Let's create an ensemble of DTR and fix the number of subfeatures to 3 for now.

forest = EnsembleModel(model=DecisionTreeRegressor())
forest.model.n_subfeatures = 3
3

(NB: we could have fixed n_subfeatures in the DTR constructor too).

To get an idea of how many trees are needed, we can follow the evaluation of the error (say the rms) for an increasing number of tree over several sampling round.
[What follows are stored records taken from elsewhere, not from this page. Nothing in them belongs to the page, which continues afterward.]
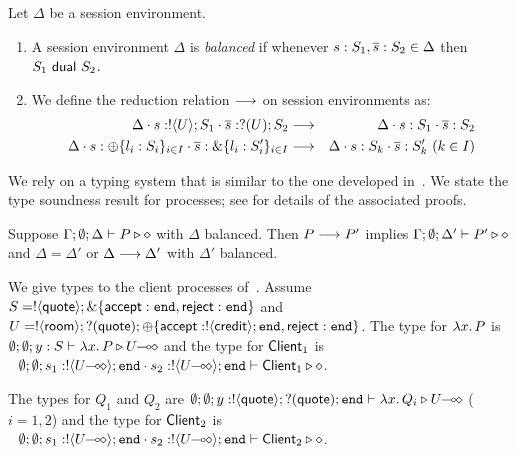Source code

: 
\begin{definition}\label{d:wtenvred}%
	Let $\Delta$ be a session environment.
	\begin{enumerate}[$\bullet$]
	\item A session environment $\Delta$ is {\em balanced} if whenever
	$s: S_1, \overline{s}: S_2 \in \Delta$ then $S_1 \ \mathsf{dual}\  S_2$.
	\item We define the reduction relation $\longrightarrow$ on session environments as: %
\begin{eqnarray*}
	\Delta \cat s: \btout{U} S_1 \cat \dual{s}: \btinp{U} S_2  & \red & 
	\Delta \cat s: S_1 \cat \dual{s}: S_2  \\
	\Delta \cat s: \btsel{l_i: S_i}_{i \in I} \cat \dual{s}: \btbra{l_i: S_i'}_{i \in I} &\red& \Delta \cat s: S_k \cat \dual{s}: S_k' \ (k \in I)
\end{eqnarray*}
\end{enumerate}
\end{definition}

\noi We rely on a typing system that is similar to the one developed in~\cite{tlca07,MostrousY15}. 
We state the type soundness result for \HOp processes;
see  for details of the associated proofs.


\begin{theorem}\label{t:sr}%
			Suppose $\Gamma; \emptyset; \Delta \vdash P \triangleright \diamond$
			with
			$\Delta$ balanced. 
			Then $P \longrightarrow P'$ implies $\Gamma; \emptyset; \Delta'  \vdash P' \triangleright \diamond$
			and $\Delta = \Delta'$ or $\Delta \longrightarrow \Delta'$
			with $\Delta'$ balanced. 
\end{theorem}


\begin{example}\label{exam:type}
We give types to the client
processes of~.
Assume $S = ! \langle \mathsf{quote} \rangle ; \& \{\mathsf{accept}: \mathtt{end}, \mathsf{reject}: \mathtt{end}\}$ and
$U = ! \langle \mathsf{room} \rangle ; ? (\mathsf{quote}) ; \oplus \{\mathsf{accept}: ! \langle \mathsf{credit} \rangle ; \mathtt{end}, \mathsf{reject}: \mathtt{end} \}$.
The type for $\lambda x.\,P$ is $\emptyset; \emptyset; y: S \vdash \lambda x.\,P \triangleright U\!\! \multimap\!\! \diamond$
and the type for $\mathsf{Client}_1$ is
$~~
	\es; \es; s_1: \btout{\lhot{U}} \tinact \cat s_2: \btout{\lhot{U}} \tinact \proves \Client_1 \hastype \Proc
$.


The types for $Q_1$ and $Q_2$ are
$	\emptyset; \emptyset; y: ! \langle \mathsf{quote} \rangle ; ? (\mathsf{quote}) ; \mathtt{end} \vdash \lambda x.\,Q_i \triangleright U\!\! \multimap\!\! \diamond
$ ($i=1,2$)
and the type for $\mathsf{Client}_2$ is
$~~
	\es; \es; s_1: \btout{\lhot{U}} \tinact \cat s_2: \btout{\lhot{U}} \tinact \proves \Client_2 \hastype \Proc
$.
\end{example}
rng = StableRNG(5123) # for reproducibility
m = machine(forest, X, y)
r = range(forest, :n, lower=10, upper=1000)
curves = learning_curve!(m, resampling=Holdout(fraction_train=0.8, rng=rng),
                         range=r, measure=rms);

let's plot the curves

figure(figsize=(8,6))
plot(curves.parameter_values, curves.measurements)
ylabel("Root Mean Squared error", fontsize=16)
xlabel("Number of trees", fontsize=16)
xticks([10, 100, 250, 500, 750, 1000], fontsize=14)
yticks(fontsize=14)
RMS vs number of trees

Let's go for 150 trees

forest.n = 150;

Tuning

As forest is a composite model, it has nested hyperparameters:

params(forest) |> pprint
(model = (max_depth = -1,
          min_samples_leaf = 5,
          min_samples_split = 2,
          min_purity_increase = 0.0,
          n_subfeatures = 3,
          post_prune = false,
          merge_purity_threshold = 1.0,
          rng = Random._GLOBAL_RNG()),
 atomic_weights = [],
 bagging_fraction = 0.8,
 rng = Random._GLOBAL_RNG(),
 n = 150,
 acceleration = ComputationalResources.CPU1{Nothing}(nothing),
 out_of_bag_measure = [])

Let's define a range for the number of subfeatures and for the bagging fraction:

r_sf = range(forest, :(model.n_subfeatures), lower=1, upper=12)
r_bf = range(forest, :bagging_fraction, lower=0.4, upper=1.0);

And build a tuned model as usual that we fit on a 80/20 split. We use a low-resolution grid here to make this tutorial faster but you could of course use a finer grid.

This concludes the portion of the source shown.